Vd. último poste da série de 28 de Maio de 2010 > Guiné 63/74 - P6484: Memórias e histórias minhas (José da Câmara) (19): Baptismo de fogo adiado

Guiné 63/74 - P6683: Memória dos lugares (88): Binta, no Rio Cacheu... Quando o meu anfitrião foi o JERO, da CCAÇ 675 (Manuel Joaquim, ex-Fur Mil, CCAÇ 1419, Bissorã e Mansabá, 1965/67)


1. Comentário de Manuel Joaquim, com data de hoje, ao poste P6676 (*)

 Meu caro JERO:

Aqui está uma bela ocasião para te dar um abraço. Aproveitando as palavras do Luís Graça,  venho reforçá-las, fazendo o que já ando para fazer há uns meses, desde o momento em que te vi neste blogue.



Em inícios de Outubro de 1965, estava a minha CCaç 1419 em Bissau,coube à minha secção fazer segurança interna a um transporte marítimo-fluvial: Bissau - Farim - Bissau, no caso a um pequeno barco e a dois batelões de reabastecimento.
Já no regresso de Farim, descendo o belo rio Cacheu, atracámos em Binta. A minha secção estacionou no aquartelamento da CCaç 675 enquanto decorreram as operações de carga/descarga e se cumpriu o período de descanso da tripulação.

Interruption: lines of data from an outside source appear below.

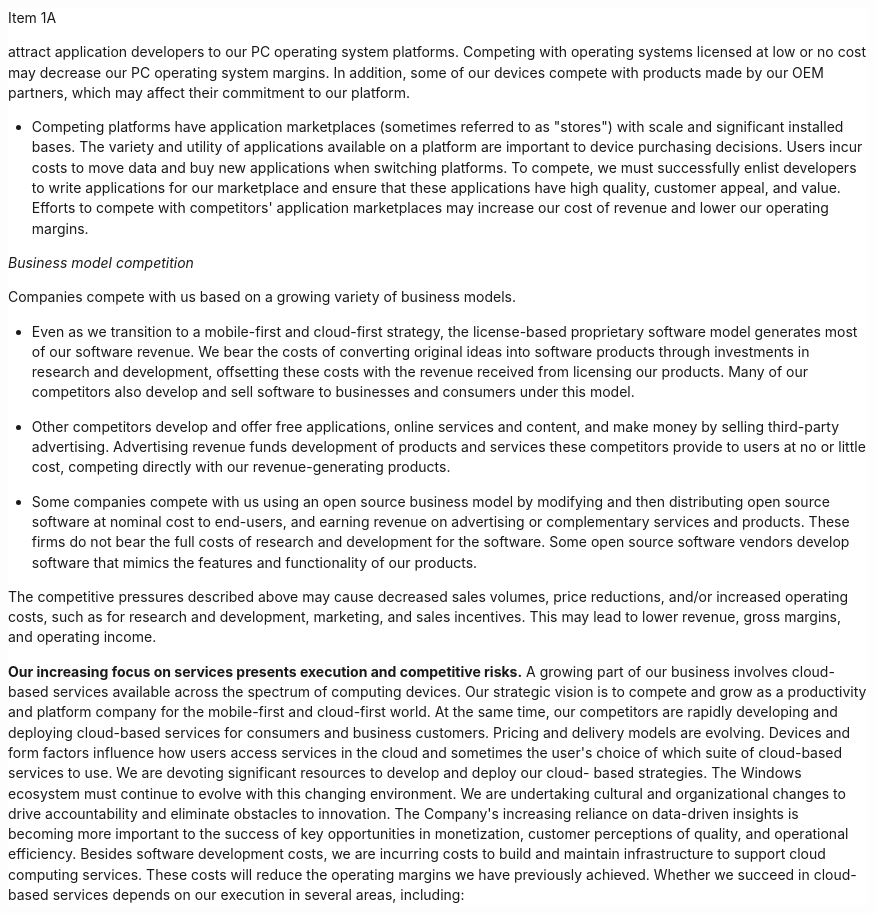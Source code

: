 Item 1A

attract application developers to our PC operating system platforms. Competing with operating systems licensed at low or no cost may decrease our PC operating system margins. In addition, some of our devices compete with products made by our OEM partners, which may affect their commitment to our platform.

-   Competing platforms have application marketplaces (sometimes referred to as "stores") with scale and significant installed bases. The variety and utility of applications available on a platform are important to device purchasing decisions. Users incur costs to move data and buy new applications when switching platforms. To compete, we must successfully enlist developers to write applications for our marketplace and ensure that these applications have high quality, customer appeal, and value. Efforts to compete with competitors' application marketplaces may increase our cost of revenue and lower our operating margins.

*Business model competition*

Companies compete with us based on a growing variety of business models.

-   Even as we transition to a mobile-first and cloud-first strategy, the license-based proprietary software model generates most of our software revenue. We bear the costs of converting original ideas into software products through investments in research and development, offsetting these costs with the revenue received from licensing our products. Many of our competitors also develop and sell software to businesses and consumers under this model.

-   Other competitors develop and offer free applications, online services and content, and make money by selling third-party advertising. Advertising revenue funds development of products and services these competitors provide to users at no or little cost, competing directly with our revenue-generating products.

-   Some companies compete with us using an open source business model by modifying and then distributing open source software at nominal cost to end-users, and earning revenue on advertising or complementary services and products. These firms do not bear the full costs of research and development for the software. Some open source software vendors develop software that mimics the features and functionality of our products.

The competitive pressures described above may cause decreased sales volumes, price reductions, and/or increased operating costs, such as for research and development, marketing, and sales incentives. This may lead to lower revenue, gross margins, and operating income.

**Our increasing focus on services presents execution and competitive risks.** A growing part of our business involves cloud-based services available across the spectrum of computing devices. Our strategic vision is to compete and grow as a productivity and platform company for the mobile-first and cloud-first world. At the same time, our competitors are rapidly developing and deploying cloud-based services for consumers and business customers. Pricing and delivery models are evolving. Devices and form factors influence how users access services in the cloud and sometimes the user's choice of which suite of cloud-based services to use. We are devoting significant resources to develop and deploy our cloud- based strategies. The Windows ecosystem must continue to evolve with this changing environment. We are undertaking cultural and organizational changes to drive accountability and eliminate obstacles to innovation. The Company's increasing reliance on data-driven insights is becoming more important to the success of key opportunities in monetization, customer perceptions of quality, and operational efficiency. Besides software development costs, we are incurring costs to build and maintain infrastructure to support cloud computing services. These costs will reduce the operating margins we have previously achieved. Whether we succeed in cloud-based services depends on our execution in several areas, including:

O meu anfitrião foi um tal Fur Mil Oliveira (!). A esta distância temporal não me lembro, objetivamente, dos temas das nossas conversas. A não ser de dois, o trabalho operacional da CCaç 675 e um teu trabalho suplementar que era a redação de um Diário da Companhia  de que me lembro de ver o 1º volume já impresso (?) e que manuseei.

O bom nível do convívio foi tal que nunca mais me esqueci dele. Alguma razão deve ter havido para isto acontecer, sem dúvida a qualidade do meu interlocutor. Agora, pelas referências elogiosas que aqui recebes, confirmo que continuas a mesma figura agradável que marca quem contigo convive.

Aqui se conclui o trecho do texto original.